People's patience is really wearing thin with Merseyrail

Regular readers of this website may have occasionally seen me ranting about public transport once or twice before. As my long-suffering friends and family will tell you it is a subject area I can drone on about endlessly.

As a regular Merseyrail user, it is often this particular network that forms the basis of my musings. In recent times you may have seen me sounding off about the Victorian-era ticketing system that means people cannot tap in and out with their cards for their train journeys and how people can get fined despite buying tickets online through third parties as they cannot produce a paper ticket.

That remains an infuriating state of affairs for the main rail system in one of the most important city regions in the country. But I have previously cut Merseyrail some slack because I have generally always found it to be a pretty reliable service.
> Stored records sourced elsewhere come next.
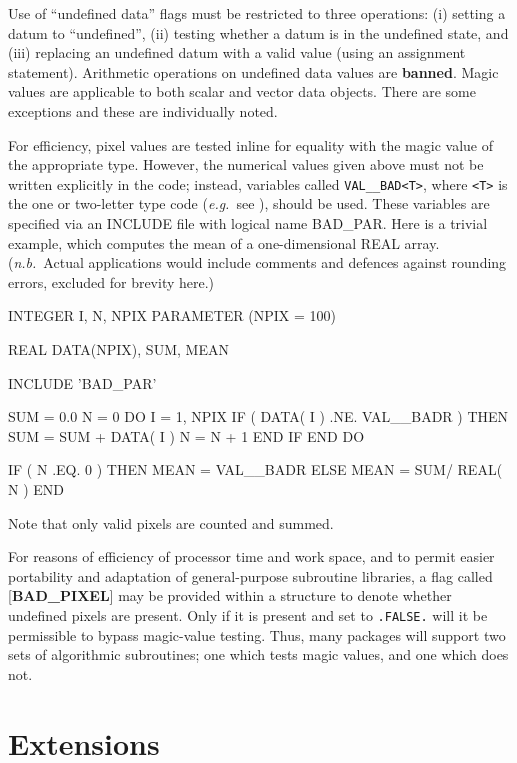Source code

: \documentclass[twoside,11pt,nolof,noabs]{starlink}
\begin{document}
Use of ``undefined data'' flags must be restricted to three operations:
(i) setting a datum to ``undefined'', (ii) testing whether a datum is
in the undefined state, and (iii) replacing an undefined datum with a
valid value (using an assignment statement).  Arithmetic operations on
undefined data values are \textbf{banned}.  Magic values are applicable to both
scalar and vector data objects.  There are some exceptions and these
are individually noted.

For efficiency, pixel values are tested inline for equality with the
magic value of the appropriate type.  However, the numerical values
given above must not be written explicitly in the code; instead,
variables called \texttt{VAL\_\_BAD<T>}, where \texttt{<T>} is the one or two-letter
type code (\textit{e.g.}\  see ), should
be used.  These variables are specified
via an INCLUDE file with logical name BAD\_PAR.  Here is a trivial
example, which computes the mean of a one-dimensional REAL array.
(\textit{n.b.}\ Actual applications would include comments and
defences against rounding errors, excluded for brevity here.)

\goodbreak
\begin{terminalv}
      INTEGER I, N, NPIX
      PARAMETER (NPIX = 100)

      REAL DATA(NPIX), SUM, MEAN

      INCLUDE 'BAD_PAR'

      SUM = 0.0
      N = 0
      DO I = 1, NPIX
         IF ( DATA( I ) .NE. VAL__BADR ) THEN
            SUM = SUM + DATA( I )
            N = N + 1
         END IF
      END DO

      IF ( N .EQ. 0 ) THEN
         MEAN = VAL__BADR
      ELSE
         MEAN = SUM/ REAL( N )
      END
\end{terminalv}

Note that only valid pixels are counted and summed.

For reasons of efficiency of processor time and work space, and to
permit easier portability and adaptation of general-purpose subroutine
libraries, a flag called {[}\textbf{BAD\_PIXEL}{]} may be
provided within a structure
to denote whether undefined pixels are present.  Only if it is present
and set to \texttt{.FALSE.} will it be
permissible to bypass magic-value testing.  Thus, many packages
will support two sets of algorithmic subroutines; one which
tests magic values, and one which does not.

\section{Extensions\label{se:exten}}
\end{document}
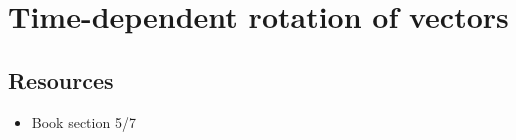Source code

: %
%
%
%
%
%




\newpage
\section{Time-dependent rotation of vectors}

\subsection*{Resources}
\begin{itemize}
    \item Book section 5/7
\end{itemize}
Unfortunately, that slack is getting harder to locate at the moment.

READ MORE: Merseyrail warning as unusual fault leads to replacement bus routes

At the start of the week, the operator announced that passengers travelling on the Kirkby and New Brighton lines would face limited services and rail replacements. Merseyrail said this was due to an 'unexpected' increase in wear on train's wheel bearings.

I thought it was an interesting choice that on the Monday, as this disruption began, Merseyrail's social media team opted to tweet out a good morning message alongside an picture of one of the new, yet to be launched, heavily delayed new trains that local people are desperate to see arrive on the network.

Frustration is growing with every passing week that those new trains are not introduced and that feeling will only intensify now that problems with the old stock are starting to really impact on people's lives. Cue another deeply disappointing announcement yesterday.

Merseyrail has now revealed that while next week will see trains running again on the Kirkby and New Brighton lines, there will be reduced timetables across much of the network. Trains will decrease how many trips they do, and run every 30 minutes on the Ormskirk, Kirkby, Hunts Cross, New Brighton, West Kirby, Chester and Ellesmere Port lines.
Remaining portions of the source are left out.